Guitar Warm Up Exercises - Warming Up On Guitar

The Best Guitar Warm Up Exercises To Use When Practicing Guitar


If you have played guitar for any length of time, you have no doubt heard about the importance of using effective guitar warm up exercises at the start of your guitar practice sessions.  Although warming up on guitar in some way before starting to practice "is" helpful and necessary, most guitarists waste a lot of guitar practice time by warming up in ineffective ways. 

In this lesson I will show you a far more effective way to warm up on guitar than what is commonly used by guitar players.

The biggest mistake that most guitarists make when warming up on guitar is using exercises that have nothing to do with the actual things they practice and/or want to play.  For example, one of the most common guitar warm up exercises is a chromatic scale sequence similar to this one:
 



Although there is nothing wrong with this exercise in and of itself, the vast majority of guitar players will rarely play chromatic patterns like this in actual music.  As a result, playing exercises such as the one above makes the process of warming up on guitar a totally separate activity from your guitar practice session and brings you no long term benefit.  Truly effective guitar warm up exercises should help you to not only increase the blood flow to your hands but also to make a lot more progress each time you practice guitar. 

The best exercises for warming up on guitar are the ones that you actually intend to practice during your guitar practice session, only played in a "simplified" manner.  Here is an example:

If you intend to practice various lead guitar techniques during your actual guitar practice session, select 1-2 of those exercises and spend a few minutes playing them (or short excerpts from them) at a much slower tempo than you normally begin practicing. (This is very important.)  As you do this, concentrate on making the most efficient and effective picking and fretting hand motions that you can. 

Do not worry at all about playing fast (especially if your hands are cold during winter time), instead, play VERY slowly and spend some time looking at both your picking and fretting hands in alternation, making sure that the technical motions you have trained in the past guitar practice sessions are being done correctly.  Your focus should be more on "reviewing" previously learned guitar technique skills at slower tempos while simultaneously "warming up" your hands and your mind in preparation for practicing guitar. 

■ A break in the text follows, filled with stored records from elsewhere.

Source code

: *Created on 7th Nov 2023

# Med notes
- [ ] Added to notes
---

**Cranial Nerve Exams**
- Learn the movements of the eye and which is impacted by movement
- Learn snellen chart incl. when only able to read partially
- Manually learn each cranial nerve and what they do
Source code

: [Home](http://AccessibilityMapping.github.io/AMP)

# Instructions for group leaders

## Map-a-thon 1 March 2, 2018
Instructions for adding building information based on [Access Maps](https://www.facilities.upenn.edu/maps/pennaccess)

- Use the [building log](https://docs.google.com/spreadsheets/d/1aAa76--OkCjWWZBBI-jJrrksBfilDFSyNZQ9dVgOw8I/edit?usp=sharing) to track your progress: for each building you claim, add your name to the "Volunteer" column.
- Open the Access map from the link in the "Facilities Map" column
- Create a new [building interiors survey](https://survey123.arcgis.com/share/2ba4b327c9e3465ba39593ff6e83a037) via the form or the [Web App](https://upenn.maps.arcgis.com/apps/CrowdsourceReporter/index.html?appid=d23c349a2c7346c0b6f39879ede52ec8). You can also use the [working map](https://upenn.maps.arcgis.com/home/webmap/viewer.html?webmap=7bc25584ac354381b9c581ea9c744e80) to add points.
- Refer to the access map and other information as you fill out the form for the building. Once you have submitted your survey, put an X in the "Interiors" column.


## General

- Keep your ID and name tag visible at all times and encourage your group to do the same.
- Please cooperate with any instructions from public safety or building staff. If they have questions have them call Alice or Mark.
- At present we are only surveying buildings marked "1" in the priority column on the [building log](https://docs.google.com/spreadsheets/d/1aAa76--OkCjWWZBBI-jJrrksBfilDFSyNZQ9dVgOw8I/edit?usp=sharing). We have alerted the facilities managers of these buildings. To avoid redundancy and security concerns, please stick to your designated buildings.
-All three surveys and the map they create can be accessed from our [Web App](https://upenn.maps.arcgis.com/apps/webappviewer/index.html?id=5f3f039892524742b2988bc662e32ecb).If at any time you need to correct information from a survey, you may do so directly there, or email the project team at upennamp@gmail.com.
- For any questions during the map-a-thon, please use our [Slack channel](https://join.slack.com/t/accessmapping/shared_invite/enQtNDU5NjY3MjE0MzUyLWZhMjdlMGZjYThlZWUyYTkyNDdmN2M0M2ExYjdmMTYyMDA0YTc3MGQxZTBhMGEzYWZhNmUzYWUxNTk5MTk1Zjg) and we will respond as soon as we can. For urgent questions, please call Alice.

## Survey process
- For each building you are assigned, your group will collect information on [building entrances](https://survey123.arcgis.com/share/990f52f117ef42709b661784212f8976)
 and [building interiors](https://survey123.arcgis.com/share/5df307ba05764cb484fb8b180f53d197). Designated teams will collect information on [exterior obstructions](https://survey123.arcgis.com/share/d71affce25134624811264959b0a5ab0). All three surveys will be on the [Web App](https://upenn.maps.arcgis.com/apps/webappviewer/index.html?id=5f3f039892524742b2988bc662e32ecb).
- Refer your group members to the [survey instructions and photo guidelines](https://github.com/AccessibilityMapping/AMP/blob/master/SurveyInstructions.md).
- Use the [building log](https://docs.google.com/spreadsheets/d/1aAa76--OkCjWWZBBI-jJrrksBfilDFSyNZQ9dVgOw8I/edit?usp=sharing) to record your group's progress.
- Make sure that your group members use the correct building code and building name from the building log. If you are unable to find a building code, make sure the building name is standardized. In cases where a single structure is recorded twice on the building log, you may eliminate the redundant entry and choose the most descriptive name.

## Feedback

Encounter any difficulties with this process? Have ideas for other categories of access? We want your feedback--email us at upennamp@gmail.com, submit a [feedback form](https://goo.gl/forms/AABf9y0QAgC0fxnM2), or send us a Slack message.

Your goal during this warm up time should be twofold:

1.   To increase blood flow in your hands and prepare them for playing guitar (this will happen automatically regardless of what it is you play).
2.   To prepare your hands AS WELL as your mind for the more intense guitar practice session to follow.  By using your actual guitar playing exercises for warming up on guitar, you avoid having to “shift gears” mentally to switch from general/unrelated guitar warm up exercises to thinking about your guitar practice session.  In other words, when warming up on guitar, it is important to do so with both your hands AND your mind. 

The most important thing to notice in this example is that your time spent warming up on guitar must never be a separate, unrelated activity from your guitar practice session.  Instead it helps to gradually build up and ease into the needed physical and mental concentration needed to practice effectively.  As a result, effective guitar warm up exercises will help you to make more progress on guitar without wasting valuable guitar practice time. 

You can easily apply the same ideas to warming up before practicing rhythm guitar exercises, chord changes or any other physically demanding area of your guitar playing.

Many guitar players believe that warming up on guitar prevents the likelihood of guitar playing injuries such as tendonitis.  The truth is that guitar warm up exercises do not, by themselves, prevent hand injuries.  Tendonitis or carpal tunnel syndrome are most frequently caused by overplaying guitar using improper technique and excessive muscle tension in your fingers, hands and arms.  If your goal is to prevent the likelihood of such injuries, you must focus on developing efficient guitar technique in both hands and making sure to NEVER, EVER practice through physical pain. 

By adapting the above approach making your guitar warm up time congruent with your actual guitar practice session you will not only increase the effectiveness of your guitar practicing but also will help to keep your hands injury free.